__SUPPLIED MATERIAL__.
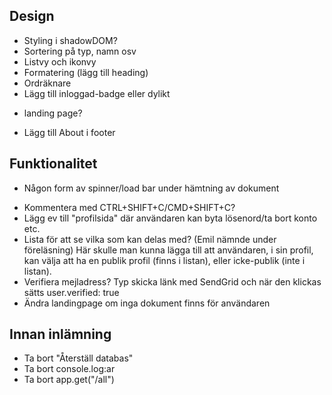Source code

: Design
---
- Styling i shadowDOM?
- Sortering på typ, namn osv
- Listvy och ikonvy
- Formatering (lägg till heading)
- Ordräknare
- Lägg till inloggad-badge eller dylikt
<!-- - Styling för signup-formuläret -->
- landing page?
<!-- - översyn font-family, samma överallt -->
<!-- - Flytta formateringsknapparna, kommentarsknappen och inbjudanknapp till document bar. Ta fram inputfält vid klick -->
<!-- - Flytta "Kör"-knappen och inbjudanknapp till document bar -->
<!-- - Styling på körknappen (code mode) -->
<!-- - Styling på outputelementet: färg, padding, margin-right -->
- Lägg till About i footer
<!-- - Flytta styling från footerkomponenten till CSS-filen -->


Funktionalitet
---
<!-- - Logga in finns bara som utloggad och Logga ut bara som inloggad -->
<!-- - Se till att invited och collaborator hinner uppdateras innan render (inga dubletter) -->
<!-- - Lägg till mer respons när invite går igenom. -->
<!-- - Inloggadstatus ska uppdateras reacty -->
<!-- - Hantera (fixa stöd eller ta bort) kodförslagsdropdown i kodeditorn -->
<!-- - Hantera åäö i kodeditorn (å blir idag e t. ex.) -->
<!-- - Raderaknapp finns bara tillgänglig hos ägaren - flytta till document bar -->
<!-- - Alert innan radering -->
<!-- - /add/:id ska vara en PUT-route -->

- Någon form av spinner/load bar under hämtning av dokument
<!-- - Någon form av spinner/load bar i kodeditorn med koden exekveras, innan den visas upp i output. -->
- Kommentera med CTRL+SHIFT+C/CMD+SHIFT+C?
- Lägg ev till "profilsida" där användaren kan byta lösenord/ta bort konto etc.
- Lista för att se vilka som kan delas med? (Emil nämnde under föreläsning)
    Här skulle man kunna lägga till att användaren, i sin profil, 
    kan välja att ha en publik profil (finns i listan), eller icke-publik (inte i listan).
- Verifiera mejladress? Typ skicka länk med SendGrid och när den klickas sätts user.verified: true
- Ändra landingpage om inga dokument finns för användaren

Innan inlämning
---
- Ta bort "Återställ databas"
- Ta bort console.log:ar
- Ta bort app.get("/all")
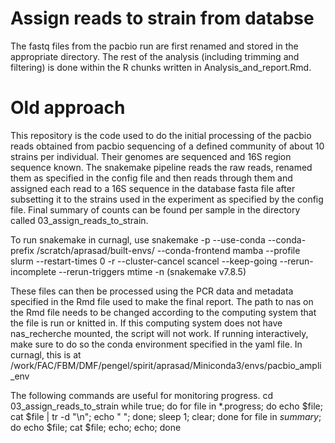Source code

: # Assign reads to strain from databse

The fastq files from the pacbio run are first renamed and stored in the appropriate directory. The rest of the analysis (including trimming and filtering) is done within the R chunks written in Analysis_and_report.Rmd.

# Old approach

<This is the older approach used but it was not worth the computational time as I find that the dada2 approach works well>

This repository is the code used to do the initial processing of the pacbio reads obtained from pacbio sequencing of a defined community of about 10 strains per individual. Their genomes are sequenced and 16S region sequence known. The snakemake pipeline reads the raw reads, renamed them as specified in the config file and then reads through them and assigned each read to a 16S sequence in the database fasta file after subsetting it to the strains used in the experiment as specified by the config file. Final summary of counts can be found per sample in the directory called 03_assign_reads_to_strain.

To run snakemake in curnagl, use snakemake -p --use-conda --conda-prefix /scratch/aprasad/built-envs/ --conda-frontend mamba --profile slurm --restart-times 0 -r --cluster-cancel scancel --keep-going --rerun-incomplete --rerun-triggers mtime -n (snakemake v7.8.5)

These files can then be processed using the PCR data and metadata specified in the Rmd file used to make the final report. The path to nas on the Rmd file needs to be changed according to the computing system that the file is run or knitted in. If this computing system does not have nas_recherche mounted, the script will not work. If running interactively, make sure to do so the conda environment specified in the yaml file. In curnagl, this is at /work/FAC/FBM/DMF/pengel/spirit/aprasad/Miniconda3/envs/pacbio_ampli_env

The following commands are useful for monitoring progress. cd 03_assign_reads_to_strain while true; do for file in *.progress; do echo $file; cat $file | tr -d "\n"; echo " "; done; sleep 1; clear; done for file in *summary*; do echo $file; cat $file; echo; echo; done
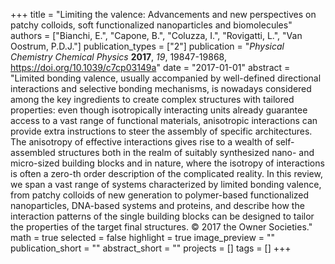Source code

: +++
title = "Limiting the valence: Advancements and new perspectives on patchy colloids, soft functionalized nanoparticles and biomolecules"
authors = ["Bianchi, E.", "Capone, B.", "Coluzza, I.", "Rovigatti, L.", "Van Oostrum, P.D.J."]
publication_types = ["2"]
publication = "*Physical Chemistry Chemical Physics* **2017**, *19*, 19847-19868, https://doi.org/10.1039/c7cp03149a"
date = "2017-01-01"
abstract = "Limited bonding valence, usually accompanied by well-defined directional interactions and selective bonding mechanisms, is nowadays considered among the key ingredients to create complex structures with tailored properties: even though isotropically interacting units already guarantee access to a vast range of functional materials, anisotropic interactions can provide extra instructions to steer the assembly of specific architectures. The anisotropy of effective interactions gives rise to a wealth of self-assembled structures both in the realm of suitably synthesized nano- and micro-sized building blocks and in nature, where the isotropy of interactions is often a zero-th order description of the complicated reality. In this review, we span a vast range of systems characterized by limited bonding valence, from patchy colloids of new generation to polymer-based functionalized nanoparticles, DNA-based systems and proteins, and describe how the interaction patterns of the single building blocks can be designed to tailor the properties of the target final structures. © 2017 the Owner Societies."
math = true
selected = false
highlight = true
image_preview = ""
publication_short = ""
abstract_short = ""
projects = []
tags = []
+++
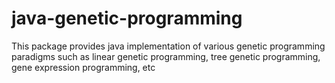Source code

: # java-genetic-programming
This package provides java implementation of various genetic programming paradigms such as linear genetic programming, tree genetic programming, gene expression programming, etc
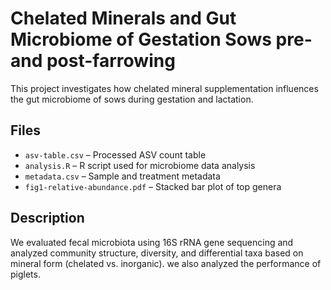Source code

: # Chelated Minerals and Gut Microbiome of Gestation Sows pre- and post-farrowing

This project investigates how chelated mineral supplementation influences the gut microbiome of sows during gestation and lactation.

## Files

- `asv-table.csv` – Processed ASV count table
- `analysis.R` – R script used for microbiome data analysis
- `metadata.csv` – Sample and treatment metadata
- `fig1-relative-abundance.pdf` – Stacked bar plot of top genera

## Description

We evaluated fecal microbiota using 16S rRNA gene sequencing and analyzed community structure, diversity, and differential taxa based on mineral form (chelated vs. inorganic). we also analyzed the performance of piglets.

__DESCRIPTION OF THE TASK__.
Would you write out every record word for word, leaving no picture in?

__RESPONSE AREA__.
Source code

: Design
---
- Styling i shadowDOM?
- Sortering på typ, namn osv
- Listvy och ikonvy
- Formatering (lägg till heading)
- Ordräknare
- Lägg till inloggad-badge eller dylikt
<!-- - Styling för signup-formuläret -->
- landing page?
<!-- - översyn font-family, samma överallt -->
<!-- - Flytta formateringsknapparna, kommentarsknappen och inbjudanknapp till document bar. Ta fram inputfält vid klick -->
<!-- - Flytta "Kör"-knappen och inbjudanknapp till document bar -->
<!-- - Styling på körknappen (code mode) -->
<!-- - Styling på outputelementet: färg, padding, margin-right -->
- Lägg till About i footer
<!-- - Flytta styling från footerkomponenten till CSS-filen -->


Funktionalitet
---
<!-- - Logga in finns bara som utloggad och Logga ut bara som inloggad -->
<!-- - Se till att invited och collaborator hinner uppdateras innan render (inga dubletter) -->
<!-- - Lägg till mer respons när invite går igenom. -->
<!-- - Inloggadstatus ska uppdateras reacty -->
<!-- - Hantera (fixa stöd eller ta bort) kodförslagsdropdown i kodeditorn -->
<!-- - Hantera åäö i kodeditorn (å blir idag e t. ex.) -->
<!-- - Raderaknapp finns bara tillgänglig hos ägaren - flytta till document bar -->
<!-- - Alert innan radering -->
<!-- - /add/:id ska vara en PUT-route -->

- Någon form av spinner/load bar under hämtning av dokument
<!-- - Någon form av spinner/load bar i kodeditorn med koden exekveras, innan den visas upp i output. -->
- Kommentera med CTRL+SHIFT+C/CMD+SHIFT+C?
- Lägg ev till "profilsida" där användaren kan byta lösenord/ta bort konto etc.
- Lista för att se vilka som kan delas med? (Emil nämnde under föreläsning)
    Här skulle man kunna lägga till att användaren, i sin profil, 
    kan välja att ha en publik profil (finns i listan), eller icke-publik (inte i listan).
- Verifiera mejladress? Typ skicka länk med SendGrid och när den klickas sätts user.verified: true
- Ändra landingpage om inga dokument finns för användaren

Innan inlämning
---
- Ta bort "Återställ databas"
- Ta bort console.log:ar
- Ta bort app.get("/all")
Source code

: # Assign reads to strain from databse

The fastq files from the pacbio run are first renamed and stored in the appropriate directory. The rest of the analysis (including trimming and filtering) is done within the R chunks written in Analysis_and_report.Rmd.

# Old approach

<This is the older approach used but it was not worth the computational time as I find that the dada2 approach works well>

This repository is the code used to do the initial processing of the pacbio reads obtained from pacbio sequencing of a defined community of about 10 strains per individual. Their genomes are sequenced and 16S region sequence known. The snakemake pipeline reads the raw reads, renamed them as specified in the config file and then reads through them and assigned each read to a 16S sequence in the database fasta file after subsetting it to the strains used in the experiment as specified by the config file. Final summary of counts can be found per sample in the directory called 03_assign_reads_to_strain.

To run snakemake in curnagl, use snakemake -p --use-conda --conda-prefix /scratch/aprasad/built-envs/ --conda-frontend mamba --profile slurm --restart-times 0 -r --cluster-cancel scancel --keep-going --rerun-incomplete --rerun-triggers mtime -n (snakemake v7.8.5)

These files can then be processed using the PCR data and metadata specified in the Rmd file used to make the final report. The path to nas on the Rmd file needs to be changed according to the computing system that the file is run or knitted in. If this computing system does not have nas_recherche mounted, the script will not work. If running interactively, make sure to do so the conda environment specified in the yaml file. In curnagl, this is at /work/FAC/FBM/DMF/pengel/spirit/aprasad/Miniconda3/envs/pacbio_ampli_env

The following commands are useful for monitoring progress. cd 03_assign_reads_to_strain while true; do for file in *.progress; do echo $file; cat $file | tr -d "\n"; echo " "; done; sleep 1; clear; done for file in *summary*; do echo $file; cat $file; echo; echo; done
Source code

: +++
title = "Limiting the valence: Advancements and new perspectives on patchy colloids, soft functionalized nanoparticles and biomolecules"
authors = ["Bianchi, E.", "Capone, B.", "Coluzza, I.", "Rovigatti, L.", "Van Oostrum, P.D.J."]
publication_types = ["2"]
publication = "*Physical Chemistry Chemical Physics* **2017**, *19*, 19847-19868, https://doi.org/10.1039/c7cp03149a"
date = "2017-01-01"
abstract = "Limited bonding valence, usually accompanied by well-defined directional interactions and selective bonding mechanisms, is nowadays considered among the key ingredients to create complex structures with tailored properties: even though isotropically interacting units already guarantee access to a vast range of functional materials, anisotropic interactions can provide extra instructions to steer the assembly of specific architectures. The anisotropy of effective interactions gives rise to a wealth of self-assembled structures both in the realm of suitably synthesized nano- and micro-sized building blocks and in nature, where the isotropy of interactions is often a zero-th order description of the complicated reality. In this review, we span a vast range of systems characterized by limited bonding valence, from patchy colloids of new generation to polymer-based functionalized nanoparticles, DNA-based systems and proteins, and describe how the interaction patterns of the single building blocks can be designed to tailor the properties of the target final structures. © 2017 the Owner Societies."
math = true
selected = false
highlight = true
image_preview = ""
publication_short = ""
abstract_short = ""
projects = []
tags = []
+++
Source code

: # java-genetic-programming
This package provides java implementation of various genetic programming paradigms such as linear genetic programming, tree genetic programming, gene expression programming, etc
Source code

: # Chelated Minerals and Gut Microbiome of Gestation Sows pre- and post-farrowing

This project investigates how chelated mineral supplementation influences the gut microbiome of sows during gestation and lactation.

## Files

- `asv-table.csv` – Processed ASV count table
- `analysis.R` – R script used for microbiome data analysis
- `metadata.csv` – Sample and treatment metadata
- `fig1-relative-abundance.pdf` – Stacked bar plot of top genera

## Description

We evaluated fecal microbiota using 16S rRNA gene sequencing and analyzed community structure, diversity, and differential taxa based on mineral form (chelated vs. inorganic). we also analyzed the performance of piglets.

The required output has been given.